Sony wants PlayStation waiting to feel less like a blank screen
Sony’s patent targets the empty minutes between loading and joining a match.📷 AI-generated image / TECH&SPACE
- ★Sony’s filing describes PiP content for waiting moments in PlayStation games.
- ★This is a UX idea, not an announced PS5 feature or upcoming firmware promise.
- ★Useful context could help, but a promotional layer during waits would likely irritate players.
MP1st has surfaced a new Sony patent filing that sounds small on paper: place picture-in-picture content into the moments when the player is already waiting. That is exactly why it is worth attention. Modern gaming has reduced many traditional loading screens, especially on PlayStation 5, but it has not removed waiting as part of the experience.
Online games still have empty pockets. A server connects, a lobby waits for enough players, matchmaking looks for a suitable group, and heavier titles can still hold the player between two active scenes. Sony’s idea, based on the available description, is to place a smaller content window into that space. It could show a video, a tip, a social signal, a stream or another piece of information that is not necessarily part of the scene currently being loaded.
The limit matters. This is not an announcement of a new PS5 feature, not a confirmation for the next software update and not proof that every PlayStation game will soon gain a PiP layer. A patent filing can remain defensive paperwork, a research trace or an idea Sony Interactive Entertainment never turns into a visible product. But as a signal, it is useful: platform holders are not only designing play, they are designing the gaps around play.
The filing describes picture-in-picture content for loading, lobbies and matchmaking, but for now it is more a signal of direction than a feature announcement.
A PiP layer could turn lobby waiting into a more active screen.📷 AI-generated image / TECH&SPACE
The technical part is not spectacular. Picture-in-picture is an old concept, and by itself it does not sound like an industry-changing patent. What matters is where Sony appears to be placing it. A loading screen, a pre-match lobby and matchmaking are not the same thing, but psychologically they share the same problem: the player has already decided to play, while the system is still keeping them outside the action.
If that interval is filled with useful context, the idea has a practical case. A short tactical video, party status, a loadout reminder or relevant game-related content could make the wait feel less dead. That fits the broader logic of consoles as service platforms: user experience does not stop at the hardware, but extends to every screen between launching a game and actually playing it.

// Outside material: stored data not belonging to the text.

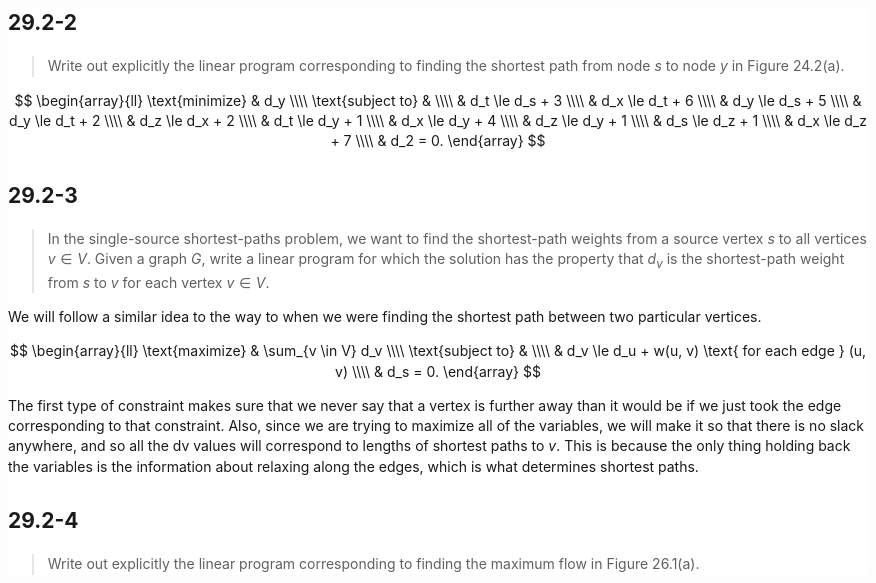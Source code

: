 ## 29.2-2

> Write out explicitly the linear program corresponding to finding the shortest path from node $s$ to node $y$ in Figure 24.2(a).

$$
\begin{array}{ll}
\text{minimize}   & d_y \\\\
\text{subject to} & \\\\
                  & d_t \le d_s + 3 \\\\
                  & d_x \le d_t + 6 \\\\
                  & d_y \le d_s + 5 \\\\
                  & d_y \le d_t + 2 \\\\
                  & d_z \le d_x + 2 \\\\
                  & d_t \le d_y + 1 \\\\
                  & d_x \le d_y + 4 \\\\
                  & d_z \le d_y + 1 \\\\
                  & d_s \le d_z + 1 \\\\
                  & d_x \le d_z + 7 \\\\
                  & d_2 =   0.
\end{array}
$$

## 29.2-3

> In the single-source shortest-paths problem, we want to find the shortest-path weights from a source vertex $s$ to all vertices $v \in V$. Given a graph $G$, write a linear program for which the solution has the property that $d_v$ is the shortest-path weight from $s$ to $v$ for each vertex $v \in V$.

We will follow a similar idea to the way to when we were finding the shortest path between two particular vertices.

$$
\begin{array}{ll}
\text{maximize}   & \sum_{v \in V} d_v \\\\
\text{subject to} & \\\\
                  & d_v \le d_u + w(u, v) \text{ for each edge } (u, v) \\\\
                  & d_s =   0.
\end{array}
$$

The first type of constraint makes sure that we never say that a vertex is further away than it would be if we just took the edge corresponding to that constraint. Also, since we are trying to maximize all of the variables, we will make it so that there is no slack anywhere, and so all the dv values will correspond to lengths of shortest paths to $v$. This is because the only thing holding back the variables is the information about relaxing along the edges, which is what determines shortest paths.

## 29.2-4

> Write out explicitly the linear program corresponding to finding the maximum flow in Figure 26.1(a).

The risk is just as obvious. If PiP during waits becomes a channel for promotional clips, players will read it as advertising inserted at the precise moment when they lack control. That boundary is thin. Better-used waiting can be useful; monetized waiting can feel like a tax on attention.
The PS5-generation context makes that tension sharper. Sony used SSD speed and reduced loading as one of the console’s central arguments, but online infrastructure is not a local drive. Queues, servers, network conditions and player matching create pauses that hardware alone cannot erase. This patent is therefore less about raw PlayStation speed and more about controlling the perception of time between two playable moments.
The takeaway for players is grounded: there is no reason to expect a new option tomorrow. Still, the filing shows Sony looking at parts of the experience that used to be treated as blank space. There is no grand revolution here, but there is a very clear platform ambition.